Works of E F Benson
Page 662
This creed Mr. Jackson put into practice every day of the term. Greek was the special subject that he taught, and week by week his pupils, besides attending his lectures, which just now were concerned with the Peloponnesian war, made renderings of English verse into Iambics and English prose into its possible equivalent in Thucydidean or Platonic Greek. The point of these exercises really was to cram into the rendering as many tags from classical authors as could be dragged in. When a set of Iambics were plentifully besprinkled with phrases and unusual usages from Æschylus or Sophocles, Mr. Jackson considered them a good effort of scholarship, and never paused to reflect whether it might not be merely a specimen of the most comical Baboo Greek.
Everything connected with classical Greek was an unrivalled instrument of education in his regard, and thus his pupils were also thoroughly instructed in Greek history. They might be as ignorant as a sucking child on the subject of French, Italian or English history; their claims, as regards history, to be educated rested solely on their knowledge of Greek history. Similarly it was nice to know dates; he had no objection to anyone being aware of the year in which Constantinople fell into the hands of Osman, or England into those of William the Conqueror. But it was necessary to salvation to have on the tip of your tongue the date of the death of Pericles. Subsequently, in Greek history, the classical age ceased, and that nation and language had not the good luck to interest Mr. Jackson any further at all.
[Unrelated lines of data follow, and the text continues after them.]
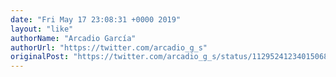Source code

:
 ```yaml
---
date: "Fri May 17 23:08:31 +0000 2019"
layout: "like"
authorName: "Arcadio García"
authorUrl: "https://twitter.com/arcadio_g_s"
originalPost: "https://twitter.com/arcadio_g_s/status/1129524123401506816"
---
```

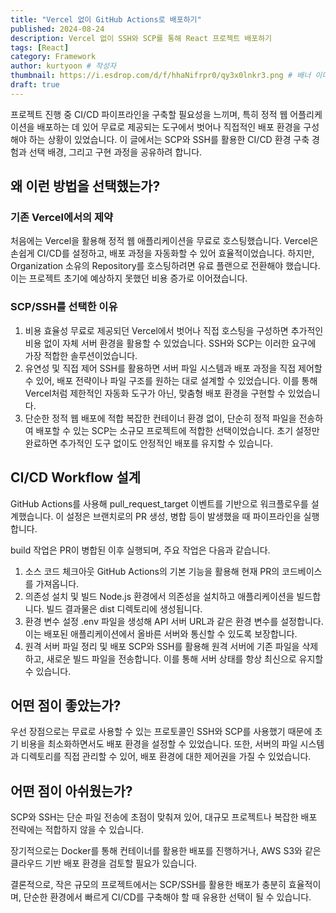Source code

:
 ```yaml
---
title: "Vercel 없이 GitHub Actions로 배포하기"
published: 2024-08-24
description: Vercel 없이 SSH와 SCP를 통해 React 프로젝트 배포하기
tags: [React]
category: Framework
author: kurtyoon # 작성자
thumbnail: https://i.esdrop.com/d/f/hhaNifrpr0/qy3x0lnkr3.png # 배너 이미지
draft: true
---
```


프로젝트 진행 중 CI/CD 파이프라인을 구축할 필요성을 느끼며, 특히 정적 웹 어플리케이션을 배포하는 데 있어 무료로 제공되는 도구에서 벗어나 직접적인 배포 환경을 구성해야 하는 상황이 있었습니다. 이 글에서는 SCP와 SSH를 활용한 CI/CD 환경 구축 경험과 선택 배경, 그리고 구현 과정을 공유하려 합니다.

## 왜 이런 방법을 선택했는가?

### 기존 Vercel에서의 제약

처음에는 Vercel을 활용해 정적 웹 애플리케이션을 무료로 호스팅했습니다. Vercel은 손쉽게 CI/CD를 설정하고, 배포 과정을 자동화할 수 있어 효율적이었습니다. 하지만, Organization 소유의 Repository를 호스팅하려면 유료 플랜으로 전환해야 했습니다. 이는 프로젝트 초기에 예상하지 못했던 비용 증가로 이어졌습니다.

### SCP/SSH를 선택한 이유

1. 비용 효율성
   무료로 제공되던 Vercel에서 벗어나 직접 호스팅을 구성하면 추가적인 비용 없이 자체 서버 환경을 활용할 수 있었습니다. SSH와 SCP는 이러한 요구에 가장 적합한 솔루션이었습니다.
2. 유연성 및 직접 제어
   SSH를 활용하면 서버 파일 시스템과 배포 과정을 직접 제어할 수 있어, 배포 전략이나 파일 구조를 원하는 대로 설계할 수 있었습니다. 이를 통해 Vercel처럼 제한적인 자동화 도구가 아닌, 맞춤형 배포 환경을 구현할 수 있었습니다.
3. 단순한 정적 웹 배포에 적합
   복잡한 컨테이너 환경 없이, 단순히 정적 파일을 전송하여 배포할 수 있는 SCP는 소규모 프로젝트에 적합한 선택이었습니다. 초기 설정만 완료하면 추가적인 도구 없이도 안정적인 배포를 유지할 수 있습니다.

## CI/CD Workflow 설계

GitHub Actions를 사용해 pull_request_target 이벤트를 기반으로 워크플로우를 설계했습니다. 이 설정은 브랜치로의 PR 생성, 병합 등이 발생했을 때 파이프라인을 실행합니다.

build 작업은 PR이 병합된 이후 실행되며, 주요 작업은 다음과 같습니다.

1. 소스 코드 체크아웃
   GitHub Actions의 기본 기능을 활용해 현재 PR의 코드베이스를 가져옵니다.
2. 의존성 설치 및 빌드
   Node.js 환경에서 의존성을 설치하고 애플리케이션을 빌드합니다. 빌드 결과물은 dist 디렉토리에 생성됩니다.
3. 환경 변수 설정
   .env 파일을 생성해 API 서버 URL과 같은 환경 변수를 설정합니다. 이는 배포된 애플리케이션에서 올바른 서버와 통신할 수 있도록 보장합니다.
4. 원격 서버 파일 정리 및 배포
   SCP와 SSH를 활용해 원격 서버에 기존 파일을 삭제하고, 새로운 빌드 파일을 전송합니다. 이를 통해 서버 상태를 항상 최신으로 유지할 수 있습니다.

## 어떤 점이 좋았는가?

우선 장점으로는 무료로 사용할 수 있는 프로토콜인 SSH와 SCP를 사용했기 때문에 초기 비용을 최소화하면서도 배포 환경을 설정할 수 있었습니다. 또한, 서버의 파일 시스템과 디렉토리를 직접 관리할 수 있어, 배포 환경에 대한 제어권을 가질 수 있었습니다.

## 어떤 점이 아쉬웠는가?

SCP와 SSH는 단순 파일 전송에 초점이 맞춰져 있어, 대규모 프로젝트나 복잡한 배포 전략에는 적합하지 않을 수 있습니다.

장기적으로는 Docker를 통해 컨테이너를 활용한 배포를 진행하거나, AWS S3와 같은 클라우드 기반 배포 환경을 검토할 필요가 있습니다.

결론적으로, 작은 규모의 프로젝트에서는 SCP/SSH를 활용한 배포가 충분히 효율적이며, 단순한 환경에서 빠르게 CI/CD를 구축해야 할 때 유용한 선택이 될 수 있습니다.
His loyal conspirator and coadjutor in keeping the Greek flag flying was Waters, who was to make one of the four to-night, and since his host Butler held the same views with regard to Latin as he to Greek, and had asked Alison, his Latin fellow-conspirator, to complete the table, Jackson felt justified in expecting a pleasant evening. It was not that he intended or expected that anybody would talk “shop” with regard to education; simply he felt happier and more at ease in the presence of classical scholars than in that of mathematicians or natural scientists. With natural scientists he had, however, a bond in common (when they did not bring into prominence their doleful heresy that natural science or natural history could possibly be considered an instrument of education), for he himself had for years been an enthusiastic collector of fresh-water shells. But that was his hobby, over which he unbent his mind, laying no claim to be an educated man because he had a very considerable knowledge of this branch of conchology, any more than Butler considered it a title to culture that he had a completer knowledge of Handel’s music than any living man, or probably any dead one, including Handel himself.
Jackson strolled along the broad gravel path towards Butler’s rooms, passing groups of undergraduates on the way, to some of whom, his own pupils, he nodded; practically he knew none others, even by sight. Jim and Birds were among those he knew, who, since smoking in the court was forbidden, discreetly held their cigarettes behind their backs as Mr. Jackson passed them. But though short-sighted, he had a keen sense of smell, and pleasantly enough made a rather neat Latin quotation about incense.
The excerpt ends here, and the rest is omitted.